Scan the data beneath this task and copy each line that includes "Emacs".
====== Data
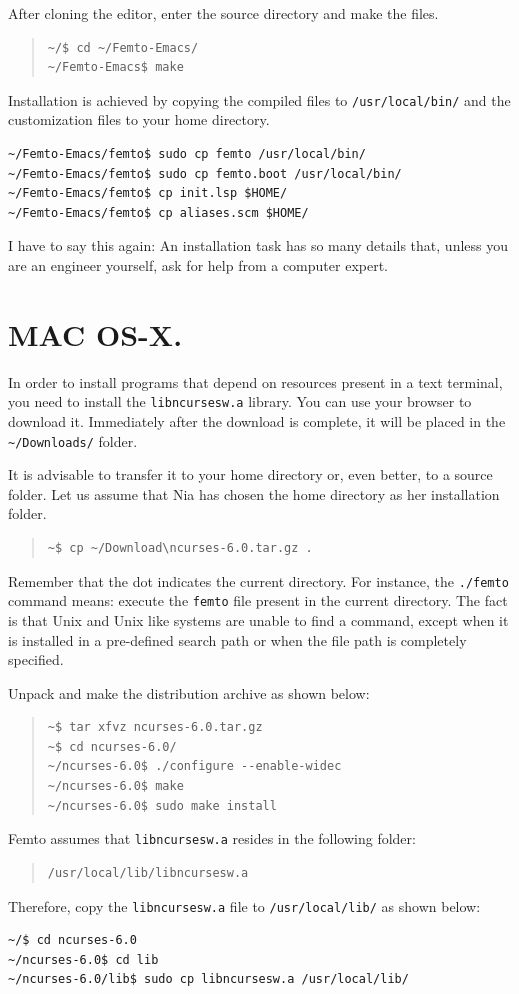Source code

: \documentclass[a4paper,12pt]{book}
\begin{document}
After cloning the editor, enter the source directory
and make the files.
\begin{quote}
\begin{verbatim}
~/$ cd ~/Femto-Emacs/ 
~/Femto-Emacs$ make
\end{verbatim}
\end{quote}
Installation is achieved by copying the
compiled files to \verb|/usr/local/bin/| and
the customization files to your home directory.
\begin{verbatim}
~/Femto-Emacs/femto$ sudo cp femto /usr/local/bin/ 
~/Femto-Emacs/femto$ sudo cp femto.boot /usr/local/bin/ 
~/Femto-Emacs/femto$ cp init.lsp $HOME/ 
~/Femto-Emacs/femto$ cp aliases.scm $HOME/
\end{verbatim}

I have to say this again: An installation
task has so many details that, unless you
are an engineer yourself, 
ask for help from a computer expert.

\section{MAC OS-X.}
In order to install programs that depend
on resources present in a text terminal,
you need to install the
\verb|libncursesw.a| library. You can
use your browser to download it.
Immediately after the download is complete, it will be
placed in the \verb|~/Downloads/| folder.

It is advisable to transfer it to your
home directory or, even better, to a
source folder. Let us assume that Nia
has chosen the home directory as her
installation folder.
\begin{quote}
\begin{verbatim}
~$ cp ~/Download\ncurses-6.0.tar.gz .
\end{verbatim}
\end{quote}
Remember that the dot indicates the current
directory. For instance, the \verb|./femto|
command means: execute the \verb|femto| file
present in the current directory.
The fact is that Unix and Unix like systems
are unable to find a command, except when
it is installed in a pre-defined search
path or when the file path is completely
specified.

 Unpack and make the distribution archive as shown below:
\begin{quote}
\begin{verbatim}
~$ tar xfvz ncurses-6.0.tar.gz
~$ cd ncurses-6.0/
~/ncurses-6.0$ ./configure --enable-widec
~/ncurses-6.0$ make
~/ncurses-6.0$ sudo make install
\end{verbatim}
\end{quote}
Femto assumes that  \verb|libncursesw.a|
resides in the following folder:
\begin{quote}
\begin{verbatim}
/usr/local/lib/libncursesw.a 
\end{verbatim}
\end{quote}
Therefore, copy the \verb|libncursesw.a| file
to \verb|/usr/local/lib/| as shown below:
\begin{verbatim}
~/$ cd ncurses-6.0 
~/ncurses-6.0$ cd lib 
~/ncurses-6.0/lib$ sudo cp libncursesw.a /usr/local/lib/
\end{verbatim}
\end{document}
============
### Exercise result
~/$ cd ~/Femto-Emacs/ 
~/Femto-Emacs$ make
~/Femto-Emacs/femto$ sudo cp femto /usr/local/bin/ 
~/Femto-Emacs/femto$ sudo cp femto.boot /usr/local/bin/ 
~/Femto-Emacs/femto$ cp init.lsp $HOME/ 
~/Femto-Emacs/femto$ cp aliases.scm $HOME/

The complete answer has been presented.